«Sono culturalmente di sinistra ma riconosco che la libertà di pensiero oggi è migrata da sinistra a destra».
Ora che abbiamo due
possibili leggi sulla “omotransfobia” (che parola orribile!), ovvero la legge
Zan, già approvata alla Camera, e la legge Ronzulli, presentata pochi giorni
fa, possiamo star certi che se ne parlerà per un po’. Su entrambe ho maturato
qualche idea, ma non è di questo che voglio parlare qui, se non altro perché
l’argomento ha aspetti tecnico-giuridici che non si lasciano affrontare nello
spazio di un articolo di giornale. Quello su cui vorrei attirare l’attenzione,
invece, è lo sfondo sociologico e
culturale su cui questo dibattitto prende forma.
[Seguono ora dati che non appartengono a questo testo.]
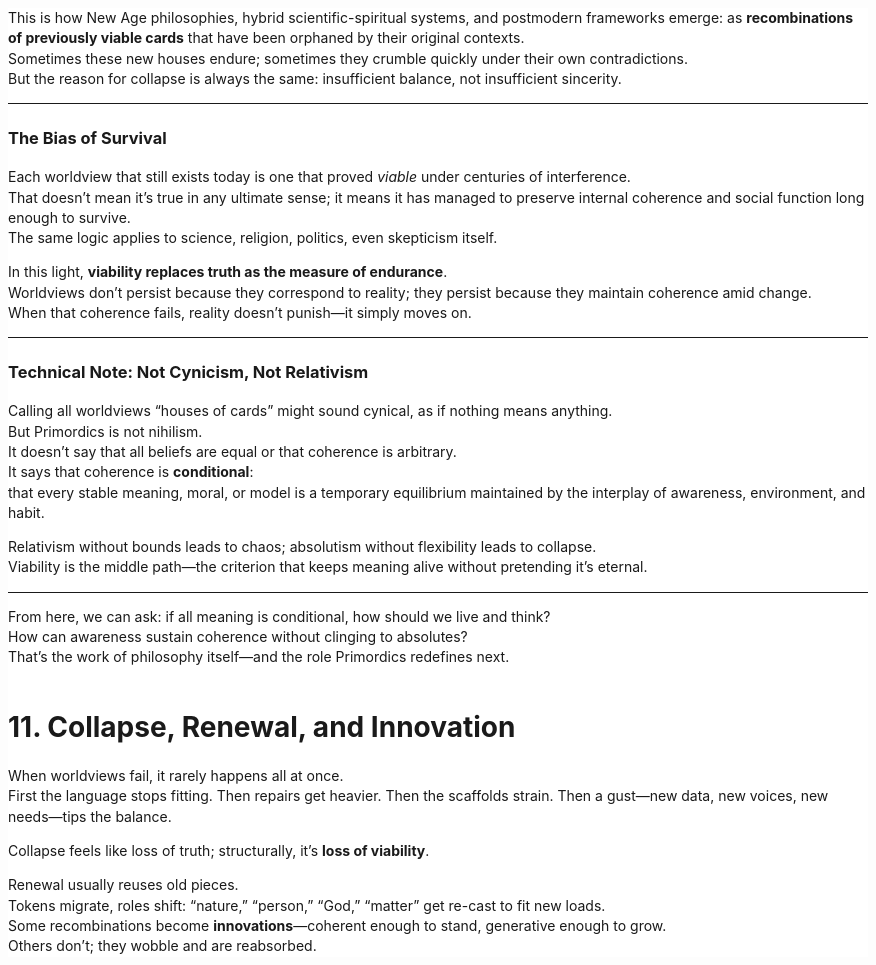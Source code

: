 This is how New Age philosophies, hybrid scientific-spiritual systems, and postmodern frameworks emerge: as **recombinations of previously viable cards** that have been orphaned by their original contexts.  
Sometimes these new houses endure; sometimes they crumble quickly under their own contradictions.  
But the reason for collapse is always the same: insufficient balance, not insufficient sincerity.

---

### The Bias of Survival

Each worldview that still exists today is one that proved *viable* under centuries of interference.  
That doesn’t mean it’s true in any ultimate sense; it means it has managed to preserve internal coherence and social function long enough to survive.  
The same logic applies to science, religion, politics, even skepticism itself.

In this light, **viability replaces truth as the measure of endurance**.  
Worldviews don’t persist because they correspond to reality; they persist because they maintain coherence amid change.  
When that coherence fails, reality doesn’t punish—it simply moves on.

---

### Technical Note: Not Cynicism, Not Relativism

Calling all worldviews “houses of cards” might sound cynical, as if nothing means anything.  
But Primordics is not nihilism.  
It doesn’t say that all beliefs are equal or that coherence is arbitrary.  
It says that coherence is **conditional**:  
that every stable meaning, moral, or model is a temporary equilibrium maintained by the interplay of awareness, environment, and habit.

Relativism without bounds leads to chaos; absolutism without flexibility leads to collapse.  
Viability is the middle path—the criterion that keeps meaning alive without pretending it’s eternal.

---

From here, we can ask: if all meaning is conditional, how should we live and think?  
How can awareness sustain coherence without clinging to absolutes?  
That’s the work of philosophy itself—and the role Primordics redefines next.


# 11. Collapse, Renewal, and Innovation

When worldviews fail, it rarely happens all at once.  
First the language stops fitting. Then repairs get heavier. Then the scaffolds strain. Then a gust—new data, new voices, new needs—tips the balance.

Collapse feels like loss of truth; structurally, it’s **loss of viability**.

Renewal usually reuses old pieces.  
Tokens migrate, roles shift: “nature,” “person,” “God,” “matter” get re-cast to fit new loads.  
Some recombinations become **innovations**—coherent enough to stand, generative enough to grow.  
Others don’t; they wobble and are reabsorbed.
Perché lo sfondo è
importante, e inevitabilmente influenza il modo in cui le leggi sono
interpretate e applicate.
Ebbene, qual è lo sfondo?con la scusa del ddl Zan,
vogliono farci omologare tutti a un unico tipo di pensiero
Se la questione me
l’avessero posta 20 anni fa, avrei risposto soltanto: lo sfondo è il politicamente
corretto, ovvero la pretesa di una parte politica (per inciso: quella cui, con
crescente imbarazzo, mi sono sempre sentito più vicino) di avere il monopolio
del bene. I diritti di gay, lesbiche, transessuali, “diversi” in
genere, sono sempre stati a cuore più alla sinistra che alla destra, e anche su
questo – oltreché sulla difesa intransigente degli immigrati – il mondo
progressista ha costruito l’intima convinzione di essere dalla parte del bene
o, peggio, di rappresentare “la parte migliore del paese”. Visto da sinistra,
il conflitto politico non è fra due diverse idee del bene, ma fra i paladini
del bene e quelli del male (fascisti, razzisti, odiatori delle minoranze
oppresse). Io stesso, quando scrissi Perché siamo antipatici? (era
il 2004), vedevo nel “complesso dei migliori” il principale disturbo della
cultura di sinistra.
Ma oggi?
Oggi non è più così. O
meglio non è solo così. Non tanto perché, dopo la (purtroppo breve) parentesi
di Veltroni, unico leader progressista che abbia almeno provato a trattare la
destra come avversario e non come nemico, il
complesso dei migliori si è aggravato, ma perché sul complesso dei migliori
si è innestata una nuova patologia:
la costruzione sistematica, talora al limite del ridicolo, di categorie di persone definite fragili, e
come tali bisognose di tutela. Il fenomeno è nato negli Stati Uniti, si è
diffuso nei paesi europei eccessivamente civilizzati (sto
usando l’ironia, per chi non sapesse riconoscerla), ed ora sta sbarcando anche
in Italia. L’aspetto interessante di questo fenomeno è che mescola e confonde fragilità incontrovertibili (ad esempio i
disabili, o comunque vogliate chiamarli), fragilità connesse a pregiudizi (ad
esempio gli omosessuali), fragilità per così dire naturali (ad esempio gli
introversi) e infine fragilità indotte dalla deriva vittimistica in atto nella
maggior parte dei paesi occidentali.
Lo zenit di tale
deriva è la pretesa dei singoli (ad esempio gli studenti di un campus) di
essere chiamati con articoli e desinenze appropriate (he, she, ze) e, ancora
più demenziale, l’obbligo per i professori di avvertire i loro studenti che
potrebbero essere turbati da opinioni contrarie alla propria, o da passi
scabrosi, offensivi, o politicamente scorretti di opere classiche: la Divina
Commedia, il libro Cuore, Biancaneve, la mitologia greca, eccetera. Come se la suscettibilità
individuale, la paura del diverso, la pretesa di non incontrare mai – nemmeno
in un film, o in un racconto, o in una poesia – cose che urtano la nostra
sensibilità, fossero caratteristiche ascritte e immodificabili, e non limiti
soggettivi che individui maturi dovrebbero imparare a superare (….)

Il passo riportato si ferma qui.